» Exercise prompt
Look through the records below and collect all lines that hold the string "handling".

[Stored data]
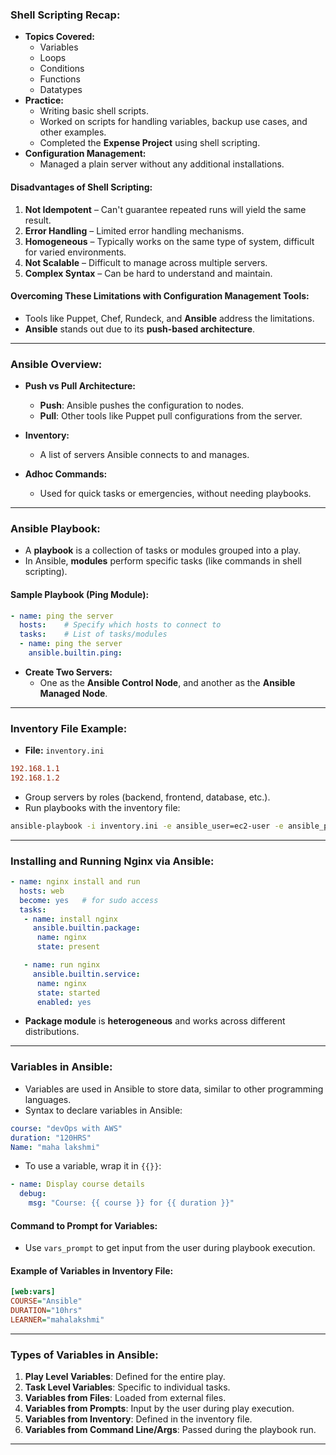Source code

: ### Shell Scripting Recap:
- **Topics Covered:**
  - Variables
  - Loops
  - Conditions
  - Functions
  - Datatypes
- **Practice:**
  - Writing basic shell scripts.
  - Worked on scripts for handling variables, backup use cases, and other examples.
  - Completed the **Expense Project** using shell scripting.
- **Configuration Management:**
  - Managed a plain server without any additional installations.

#### Disadvantages of Shell Scripting:
1. **Not Idempotent** – Can't guarantee repeated runs will yield the same result.
2. **Error Handling** – Limited error handling mechanisms.
3. **Homogeneous** – Typically works on the same type of system, difficult for varied environments.
4. **Not Scalable** – Difficult to manage across multiple servers.
5. **Complex Syntax** – Can be hard to understand and maintain.

#### Overcoming These Limitations with Configuration Management Tools:
- Tools like Puppet, Chef, Rundeck, and **Ansible** address the limitations.
- **Ansible** stands out due to its **push-based architecture**.

---

### Ansible Overview:
- **Push vs Pull Architecture:**
  - **Push**: Ansible pushes the configuration to nodes.
  - **Pull**: Other tools like Puppet pull configurations from the server.
  
- **Inventory:**
  - A list of servers Ansible connects to and manages.
  
- **Adhoc Commands:**
  - Used for quick tasks or emergencies, without needing playbooks.

---

### Ansible Playbook:
- A **playbook** is a collection of tasks or modules grouped into a play.
- In Ansible, **modules** perform specific tasks (like commands in shell scripting).
  
#### Sample Playbook (Ping Module):
```yaml
- name: ping the server
  hosts:    # Specify which hosts to connect to
  tasks:    # List of tasks/modules
  - name: ping the server
    ansible.builtin.ping:
```

- **Create Two Servers:**
  - One as the **Ansible Control Node**, and another as the **Ansible Managed Node**.

---

### Inventory File Example:
- **File:** `inventory.ini`
```ini
192.168.1.1
192.168.1.2
```
- Group servers by roles (backend, frontend, database, etc.).
- Run playbooks with the inventory file:
```bash
ansible-playbook -i inventory.ini -e ansible_user=ec2-user -e ansible_password=DevOps321 01-ping.yaml
```

---

### Installing and Running Nginx via Ansible:
```yaml
- name: nginx install and run
  hosts: web
  become: yes   # for sudo access
  tasks:
   - name: install nginx
     ansible.builtin.package:
      name: nginx
      state: present

   - name: run nginx
     ansible.builtin.service:
      name: nginx
      state: started
      enabled: yes
```
- **Package module** is **heterogeneous** and works across different distributions.
  
---

### Variables in Ansible:
- Variables are used in Ansible to store data, similar to other programming languages.
- Syntax to declare variables in Ansible:
```yaml
course: "devOps with AWS"
duration: "120HRS"
Name: "maha lakshmi"
```
- To use a variable, wrap it in `{{}}`:
```yaml
- name: Display course details
  debug:
    msg: "Course: {{ course }} for {{ duration }}"
```

#### Command to Prompt for Variables:
- Use `vars_prompt` to get input from the user during playbook execution.

#### Example of Variables in Inventory File:
```ini
[web:vars]
COURSE="Ansible"
DURATION="10hrs"
LEARNER="mahalakshmi"
```

---

### Types of Variables in Ansible:
1. **Play Level Variables**: Defined for the entire play.
2. **Task Level Variables**: Specific to individual tasks.
3. **Variables from Files**: Loaded from external files.
4. **Variables from Prompts**: Input by the user during play execution.
5. **Variables from Inventory**: Defined in the inventory file.
6. **Variables from Command Line/Args**: Passed during the playbook run.

---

» Finished task
  - Worked on scripts for handling variables, backup use cases, and other examples.
2. **Error Handling** – Limited error handling mechanisms.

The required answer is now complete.